This Section is dedicated to the memory of PFC Daniel Joseph Johnson, USMC.

Two Sons

copyright 1994 all rights reserved by Valerie Schumacher


This past February, two days before I left for Vietnam, a woman I knew stopped me in the hallway at work. "Valerie, I heard you are going to Vietnam," she said.

I got a little leery. I was tired of people looking at me like I had two heads when they heard about my trip, or outright asking me if I was crazy. If I could count the times I heard 'What the hell are you going *there* for?'... So I nodded my head at Betty and prepared for the usual spiel. Instead, she asked, "Are you going to Da Nang?" Now this was a switch for me; someone who wasn't a veteran actually knowing the name of a city in Vietnam.

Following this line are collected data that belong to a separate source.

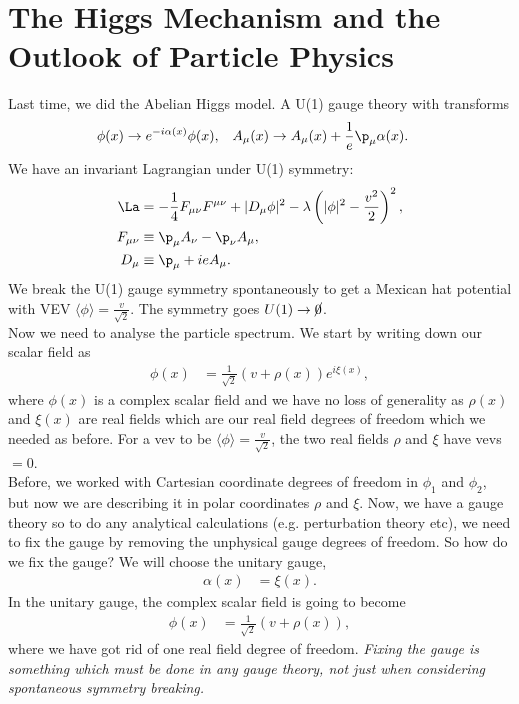 \documentclass[a4paper, 11pt, normalem]{report}
\begin{document}
\chapter{The Higgs Mechanism and the Outlook of Particle Physics}
Last time, we did the Abelian Higgs model.
A U(1) gauge theory with transforms
\begin{align}
    \phi(x) &\to e^{-i\alpha(x)}\phi(x), & A_\mu(x) &\to A_\mu(x)+\frac{1}{e}\p_\mu\alpha(x).
\end{align}
We have an invariant Lagrangian under U(1) symmetry:
\begin{align}
    \La &= -\frac14F_{\mu\nu}F^{\mu\nu} + |D_\mu\phi|^2 - \lambda\left(|\phi|^2-\frac{v^2}{2}\right)^2,\\
    F_{\mu\nu} &\equiv \p_\mu A_\nu - \p_\nu A_\mu, \\
    D_\mu &\equiv \p_\mu + ieA_\mu.
\end{align}
We break the U(1) gauge symmetry spontaneously to get a Mexican hat potential with VEV $\langle\phi\rangle=\frac{v}{\sqrt{2}}$.
The symmetry goes $U(1)\to\cancel{0}$.\\
Now we need to analyse the particle spectrum.
We start by writing down our scalar field as
\begin{align}
    \phi(x) &= \frac{1}{\sqrt{2}}\left(v+\rho(x)\right)e^{i\xi(x)},
\end{align}
where $\phi(x)$ is a complex scalar field and we have no loss of generality as $\rho(x)$ and $\xi(x)$ are real fields which are our real field degrees of freedom which we needed as before.
For a vev to be $\langle\phi\rangle=\frac{v}{\sqrt{2}}$, the two real fields $\rho$ and $\xi$ have vevs $=0$.\\
Before, we worked with Cartesian coordinate degrees of freedom in $\phi_1$ and $\phi_2$, but now we are describing it in polar coordinates $\rho$ and $\xi$.
Now, we have a gauge theory so to do any analytical calculations (e.g. perturbation theory etc), we need to fix the gauge by removing the unphysical gauge degrees of freedom.
So how do we fix the gauge?
We will choose the unitary gauge,
\begin{align}
    \alpha(x) &= \xi(x).
\end{align}
In the unitary gauge, the complex scalar field is going to become
\begin{align}
    \phi(x) &= \frac{1}{\sqrt{2}}(v+\rho(x)),
\end{align}
where we have got rid of one real field degree of freedom.
\emph{Fixing the gauge is something which must be done in any gauge theory, not just when considering spontaneous symmetry breaking.}
\end{document}
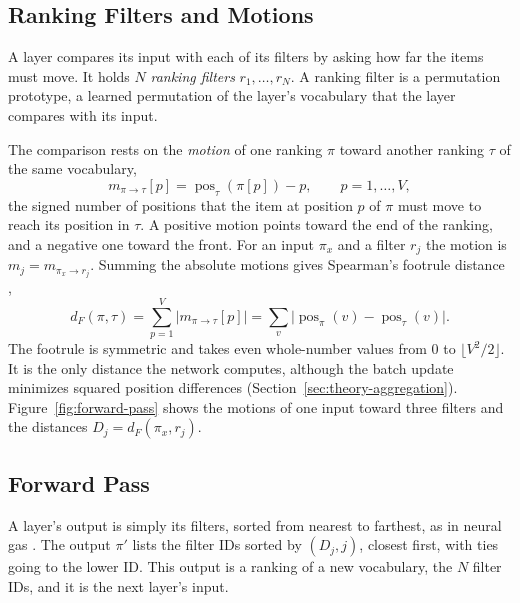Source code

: \subsection{Ranking Filters and Motions}\label{sec:filters}

A layer compares its input with each of its filters by asking how far the items must move. It holds $N$ \emph{ranking filters} $r_1,\dots,r_N$. A ranking filter is a permutation prototype, a learned permutation of the layer's vocabulary that the layer compares with its input.

The comparison rests on the \emph{motion} of one ranking $\pi$ toward another ranking $\tau$ of the same vocabulary,
\begin{equation}
m_{\pi\to\tau}[p]=\operatorname{pos}_\tau(\pi[p])-p,\qquad p=1,\dots,V,
\label{eq:motion}
\end{equation}
the signed number of positions that the item at position $p$ of $\pi$ must move to reach its position in $\tau$. A positive motion points toward the end of the ranking, and a negative one toward the front. For an input $\pi_x$ and a filter $r_j$ the motion is $m_j=m_{\pi_x\to r_j}$. Summing the absolute motions gives Spearman's footrule distance \citep{diaconis1977footrule},
\begin{equation}
d_F(\pi,\tau)=\sum_{p=1}^{V}\bigl|m_{\pi\to\tau}[p]\bigr|=\sum_{v}\bigl|\operatorname{pos}_\pi(v)-\operatorname{pos}_\tau(v)\bigr|.
\label{eq:footrule}
\end{equation}
The footrule is symmetric and takes even whole-number values from $0$ to $\lfloor V^2/2\rfloor$. It is the only distance the network computes, although the batch update minimizes squared position differences (Section~\ref{sec:theory-aggregation}). Figure~\ref{fig:forward-pass} shows the motions of one input toward three filters and the distances $D_j=d_F(\pi_x,r_j)$.



\subsection{Forward Pass}\label{sec:forward}

A layer's output is simply its filters, sorted from nearest to farthest, as in neural gas \citep{martinetz1993neural}. The output $\pi'$ lists the filter IDs sorted by $(D_j,j)$, closest first, with ties going to the lower ID. This output is a ranking of a new vocabulary, the $N$ filter IDs, and it is the next layer's input.

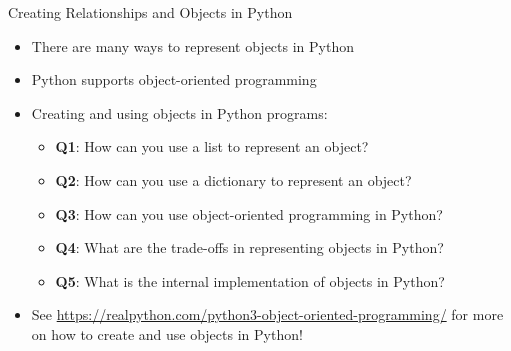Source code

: \documentclass[14pt,aspectratio=169]{beamer}
\begin{document}
%
\begin{frame}{Creating Relationships and Objects in Python}
  \begin{itemize}
    \item There are many ways to represent objects in Python
      \vspace*{-.2in}
    \item Python supports object-oriented programming
      \vspace*{-.2in}
    \item Creating and using objects in Python programs:
      \begin{itemize}
        \item {\bf Q1}: How can you use a list to represent an object?
        \item {\bf Q2}: How can you use a dictionary to represent an object?
        \item {\bf Q3}: How can you use object-oriented programming in Python?
        \item {\bf Q4}: What are the trade-offs in representing objects in
          Python?
        \item {\bf Q5}: What is the internal implementation of objects in
          Python?
      \end{itemize}
      \vspace*{-.2in}
    \item See \url{https://realpython.com/python3-object-oriented-programming/}
      for more on how to create and use objects in Python!
  \end{itemize}
\end{frame}
\end{document}
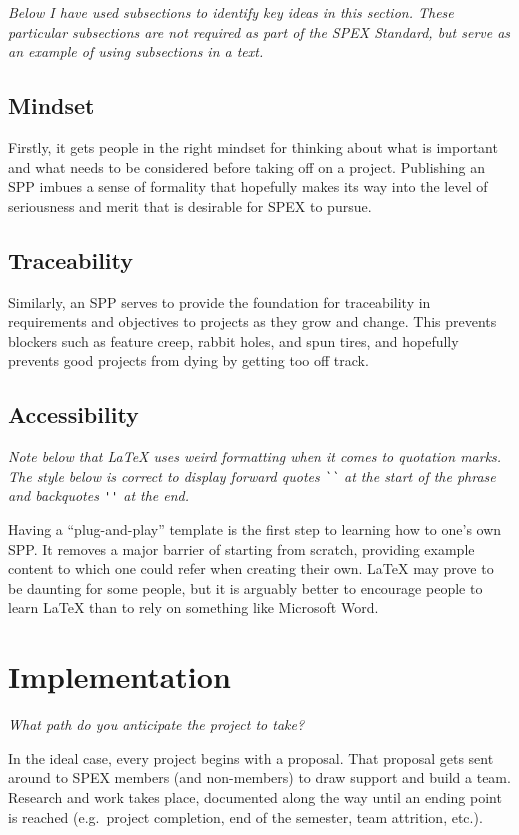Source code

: \documentclass[journal]{SPEXformat}
\newcommand*{\HELP}{}%
\begin{document}
\ifdefined\HELP\em
  Below I have used subsections to identify key ideas in this section. These particular subsections are not required as part of the SPEX Standard, but serve as an example of using subsections in a text.
\em\fi

\subsection{Mindset}
\label{subsec:mindset}
Firstly, it gets people in the right mindset for thinking about what is important and what needs to be considered before taking off on a project.
Publishing an SPP imbues a sense of formality that hopefully makes its way into the level of seriousness and merit that is desirable for SPEX to pursue.

\subsection{Traceability}
\label{subsec:traceability}
Similarly, an SPP serves to provide the foundation for traceability in requirements and objectives to projects as they grow and change.
This prevents blockers such as feature creep, rabbit holes, and spun tires, and hopefully prevents good projects from dying by getting too off track.

\subsection{Accessibility}
\label{subsec:plug-n-play}
\ifdefined\HELP\em
  Note below that LaTeX uses weird formatting when it comes to quotation marks.
  The style below is correct to display forward quotes \verb|``| at the start of the phrase and backquotes \verb|''| at the end.
\em\fi

Having a ``plug-and-play'' template is the first step to learning how to one's own SPP\@.
It removes a major barrier of starting from scratch, providing example content to which one could refer when creating their own.
\LaTeX{} may prove to be daunting for some people, but it is arguably better to encourage people to learn LaTeX than to rely on something like Microsoft Word.

\section{Implementation}
\label{sec:implementation}
\ifdefined\HELP\em
  What path do you anticipate the project to take?
\em\fi

In the ideal case, every project begins with a proposal.
That proposal gets sent around to SPEX members (and non-members) to draw support and build a team.
Research and work takes place, documented along the way until  an ending point is reached (e.g.\ project completion, end of the semester, team attrition, etc.).
\end{document}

I asked, "Who do you know who served in Da Nang?"

"My son died there."

For a moment I didn't know what to say. The mothers. I hadn't thought about the mothers. "Yes, I am going to Da Nang," I replied softly, dropping my guard. "I am very sorry about your son."

"Will you bring me something back from Da Nang? Anything. He died at China Beach. Sand...seashells from China Beach. Just something from his last place on earth. It's so hard when they die so far from home." Tears glistened in her eyes, and I felt them in my own. Of course, I would bring her something. I would make it a mission.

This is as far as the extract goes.